[WORK REQUIRED]:
Using the entries that follow, write out the line containing "We implement two", the line containing "the joint's degrees", and every line between them, exactly and nothing else.
(DATASET RECORDS begins)
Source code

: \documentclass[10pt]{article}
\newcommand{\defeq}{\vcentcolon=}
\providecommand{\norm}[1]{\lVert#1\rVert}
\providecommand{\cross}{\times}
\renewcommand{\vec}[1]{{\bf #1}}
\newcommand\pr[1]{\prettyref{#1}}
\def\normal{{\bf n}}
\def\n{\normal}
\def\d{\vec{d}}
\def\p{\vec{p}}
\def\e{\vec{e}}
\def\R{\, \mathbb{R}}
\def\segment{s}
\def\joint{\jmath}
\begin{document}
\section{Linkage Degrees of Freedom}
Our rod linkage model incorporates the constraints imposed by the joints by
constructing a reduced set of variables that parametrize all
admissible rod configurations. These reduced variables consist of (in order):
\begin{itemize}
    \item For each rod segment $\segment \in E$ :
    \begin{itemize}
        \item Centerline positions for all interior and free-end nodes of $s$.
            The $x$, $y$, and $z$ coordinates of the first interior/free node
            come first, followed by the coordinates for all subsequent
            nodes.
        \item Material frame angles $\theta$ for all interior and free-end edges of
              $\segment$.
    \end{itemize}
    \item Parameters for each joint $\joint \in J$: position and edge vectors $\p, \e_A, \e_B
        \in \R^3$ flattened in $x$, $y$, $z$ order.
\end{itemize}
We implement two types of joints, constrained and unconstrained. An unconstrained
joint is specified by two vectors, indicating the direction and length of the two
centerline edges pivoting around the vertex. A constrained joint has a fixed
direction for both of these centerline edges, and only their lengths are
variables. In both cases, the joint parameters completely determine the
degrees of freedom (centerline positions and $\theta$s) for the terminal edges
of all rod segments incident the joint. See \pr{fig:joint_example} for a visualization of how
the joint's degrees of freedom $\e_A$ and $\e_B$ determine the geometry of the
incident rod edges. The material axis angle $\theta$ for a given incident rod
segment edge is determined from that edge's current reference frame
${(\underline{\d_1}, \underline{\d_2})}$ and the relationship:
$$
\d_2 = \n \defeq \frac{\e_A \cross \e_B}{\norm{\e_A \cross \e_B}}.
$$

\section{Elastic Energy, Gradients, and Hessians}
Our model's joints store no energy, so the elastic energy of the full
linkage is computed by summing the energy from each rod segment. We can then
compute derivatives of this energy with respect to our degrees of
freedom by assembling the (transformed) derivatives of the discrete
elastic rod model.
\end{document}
(DATASET RECORDS ends)
(DATASET RECORDS begins)
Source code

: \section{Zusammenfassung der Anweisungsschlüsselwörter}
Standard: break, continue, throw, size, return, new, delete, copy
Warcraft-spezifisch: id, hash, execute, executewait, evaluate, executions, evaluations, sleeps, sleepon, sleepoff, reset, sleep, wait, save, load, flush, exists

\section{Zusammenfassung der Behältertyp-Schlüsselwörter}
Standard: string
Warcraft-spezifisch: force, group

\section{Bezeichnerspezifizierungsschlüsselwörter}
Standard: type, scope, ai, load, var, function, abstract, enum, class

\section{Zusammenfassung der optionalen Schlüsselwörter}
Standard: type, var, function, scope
(DATASET RECORDS ends)
(DATASET RECORDS begins)
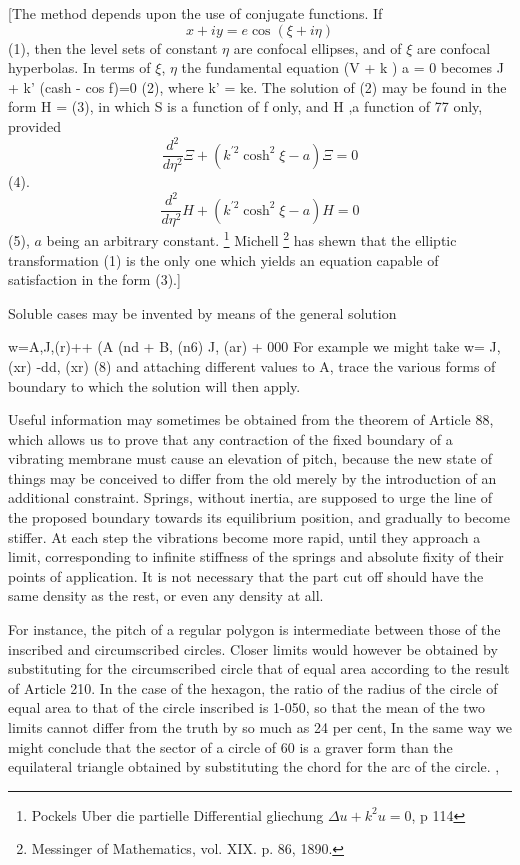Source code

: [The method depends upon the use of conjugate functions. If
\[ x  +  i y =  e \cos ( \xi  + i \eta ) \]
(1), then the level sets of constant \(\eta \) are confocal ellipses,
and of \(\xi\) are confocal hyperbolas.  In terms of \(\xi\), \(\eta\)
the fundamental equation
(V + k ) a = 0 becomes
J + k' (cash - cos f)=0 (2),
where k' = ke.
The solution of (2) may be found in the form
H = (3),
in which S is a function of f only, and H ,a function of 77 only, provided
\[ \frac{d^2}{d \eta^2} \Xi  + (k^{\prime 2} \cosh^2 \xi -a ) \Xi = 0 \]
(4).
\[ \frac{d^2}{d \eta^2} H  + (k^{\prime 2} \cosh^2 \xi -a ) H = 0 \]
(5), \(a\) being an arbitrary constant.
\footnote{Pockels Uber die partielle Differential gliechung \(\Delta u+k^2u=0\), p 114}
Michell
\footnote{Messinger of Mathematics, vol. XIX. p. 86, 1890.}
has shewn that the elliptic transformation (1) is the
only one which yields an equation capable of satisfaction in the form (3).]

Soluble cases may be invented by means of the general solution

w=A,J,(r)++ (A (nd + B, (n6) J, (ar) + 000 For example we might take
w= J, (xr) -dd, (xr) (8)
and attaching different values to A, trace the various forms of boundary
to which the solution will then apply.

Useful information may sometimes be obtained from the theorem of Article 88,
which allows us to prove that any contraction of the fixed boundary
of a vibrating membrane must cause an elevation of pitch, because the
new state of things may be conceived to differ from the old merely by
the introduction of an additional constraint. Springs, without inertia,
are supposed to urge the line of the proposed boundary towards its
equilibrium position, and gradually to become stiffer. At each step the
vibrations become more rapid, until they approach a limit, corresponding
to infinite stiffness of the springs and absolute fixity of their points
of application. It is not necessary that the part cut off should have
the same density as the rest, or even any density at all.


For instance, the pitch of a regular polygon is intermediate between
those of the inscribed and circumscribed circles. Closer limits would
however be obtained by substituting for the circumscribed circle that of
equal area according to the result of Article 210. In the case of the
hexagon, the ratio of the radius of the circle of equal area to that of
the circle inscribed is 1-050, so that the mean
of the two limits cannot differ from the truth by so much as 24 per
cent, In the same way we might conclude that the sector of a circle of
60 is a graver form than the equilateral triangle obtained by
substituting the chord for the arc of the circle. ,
(DATASET RECORDS ends)
[REPLY TO THE TASK]:
We implement two types of joints, constrained and unconstrained. An unconstrained
joint is specified by two vectors, indicating the direction and length of the two
centerline edges pivoting around the vertex. A constrained joint has a fixed
direction for both of these centerline edges, and only their lengths are
variables. In both cases, the joint parameters completely determine the
degrees of freedom (centerline positions and $\theta$s) for the terminal edges
of all rod segments incident the joint. See \pr{fig:joint_example} for a visualization of how
the joint's degrees of freedom $\e_A$ and $\e_B$ determine the geometry of the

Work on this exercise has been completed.